Work item:
Copy each line of the records below that mentions the word "whole".

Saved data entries
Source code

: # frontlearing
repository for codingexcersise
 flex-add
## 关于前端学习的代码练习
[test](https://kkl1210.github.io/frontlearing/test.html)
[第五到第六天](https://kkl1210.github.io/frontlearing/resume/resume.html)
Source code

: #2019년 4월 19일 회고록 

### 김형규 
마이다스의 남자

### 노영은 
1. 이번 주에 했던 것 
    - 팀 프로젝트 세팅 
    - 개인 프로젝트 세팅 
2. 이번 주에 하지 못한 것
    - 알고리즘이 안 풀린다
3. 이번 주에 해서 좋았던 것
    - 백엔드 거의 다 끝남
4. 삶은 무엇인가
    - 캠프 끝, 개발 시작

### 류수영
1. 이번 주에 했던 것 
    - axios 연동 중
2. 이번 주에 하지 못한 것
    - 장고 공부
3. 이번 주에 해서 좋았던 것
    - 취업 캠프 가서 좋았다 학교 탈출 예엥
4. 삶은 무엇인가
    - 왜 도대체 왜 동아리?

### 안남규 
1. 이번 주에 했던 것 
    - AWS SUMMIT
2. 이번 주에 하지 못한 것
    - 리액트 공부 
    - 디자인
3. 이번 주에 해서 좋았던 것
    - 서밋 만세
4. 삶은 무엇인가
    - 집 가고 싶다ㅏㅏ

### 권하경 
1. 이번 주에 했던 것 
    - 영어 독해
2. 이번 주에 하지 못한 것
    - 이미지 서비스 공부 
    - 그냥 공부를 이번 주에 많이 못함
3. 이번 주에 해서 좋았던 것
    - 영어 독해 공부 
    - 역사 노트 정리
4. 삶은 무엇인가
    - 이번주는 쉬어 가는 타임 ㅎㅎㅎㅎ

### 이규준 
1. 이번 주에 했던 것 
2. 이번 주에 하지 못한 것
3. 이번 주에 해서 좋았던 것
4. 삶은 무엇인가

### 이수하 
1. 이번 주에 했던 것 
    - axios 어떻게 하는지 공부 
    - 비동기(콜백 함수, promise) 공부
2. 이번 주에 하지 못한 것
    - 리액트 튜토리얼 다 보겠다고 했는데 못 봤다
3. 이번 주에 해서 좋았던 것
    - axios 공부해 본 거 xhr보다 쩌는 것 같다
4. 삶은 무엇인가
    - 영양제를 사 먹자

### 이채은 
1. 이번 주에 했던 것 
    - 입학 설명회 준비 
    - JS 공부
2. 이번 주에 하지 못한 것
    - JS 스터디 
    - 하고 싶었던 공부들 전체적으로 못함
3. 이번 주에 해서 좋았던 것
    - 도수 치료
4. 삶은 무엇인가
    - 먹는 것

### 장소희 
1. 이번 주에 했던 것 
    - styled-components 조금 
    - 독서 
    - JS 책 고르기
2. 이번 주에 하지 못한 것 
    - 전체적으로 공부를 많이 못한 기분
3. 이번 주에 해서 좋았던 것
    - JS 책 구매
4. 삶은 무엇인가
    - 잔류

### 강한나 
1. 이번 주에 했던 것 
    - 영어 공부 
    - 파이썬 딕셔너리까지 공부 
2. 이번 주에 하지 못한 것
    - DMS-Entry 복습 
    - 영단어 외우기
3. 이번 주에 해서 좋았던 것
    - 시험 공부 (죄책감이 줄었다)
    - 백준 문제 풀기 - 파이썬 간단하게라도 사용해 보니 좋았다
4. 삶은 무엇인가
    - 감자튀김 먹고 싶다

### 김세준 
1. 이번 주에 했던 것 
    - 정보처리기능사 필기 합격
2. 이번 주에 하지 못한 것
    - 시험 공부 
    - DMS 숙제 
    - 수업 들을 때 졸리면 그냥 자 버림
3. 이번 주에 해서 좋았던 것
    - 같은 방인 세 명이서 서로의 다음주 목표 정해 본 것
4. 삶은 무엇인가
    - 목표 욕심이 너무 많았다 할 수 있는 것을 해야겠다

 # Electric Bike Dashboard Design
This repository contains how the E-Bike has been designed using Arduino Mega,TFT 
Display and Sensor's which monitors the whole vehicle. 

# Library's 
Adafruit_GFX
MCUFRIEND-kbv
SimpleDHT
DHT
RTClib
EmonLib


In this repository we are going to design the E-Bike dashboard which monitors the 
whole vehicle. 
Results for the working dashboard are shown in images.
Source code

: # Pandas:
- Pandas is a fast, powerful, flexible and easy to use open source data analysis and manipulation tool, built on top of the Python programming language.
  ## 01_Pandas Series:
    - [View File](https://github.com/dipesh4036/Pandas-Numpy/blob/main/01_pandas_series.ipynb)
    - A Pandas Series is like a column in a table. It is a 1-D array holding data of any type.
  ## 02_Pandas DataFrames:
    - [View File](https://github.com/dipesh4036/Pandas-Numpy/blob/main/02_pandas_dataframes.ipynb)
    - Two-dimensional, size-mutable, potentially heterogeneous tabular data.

Task result:
Display and Sensor's which monitors the whole vehicle. 
whole vehicle. 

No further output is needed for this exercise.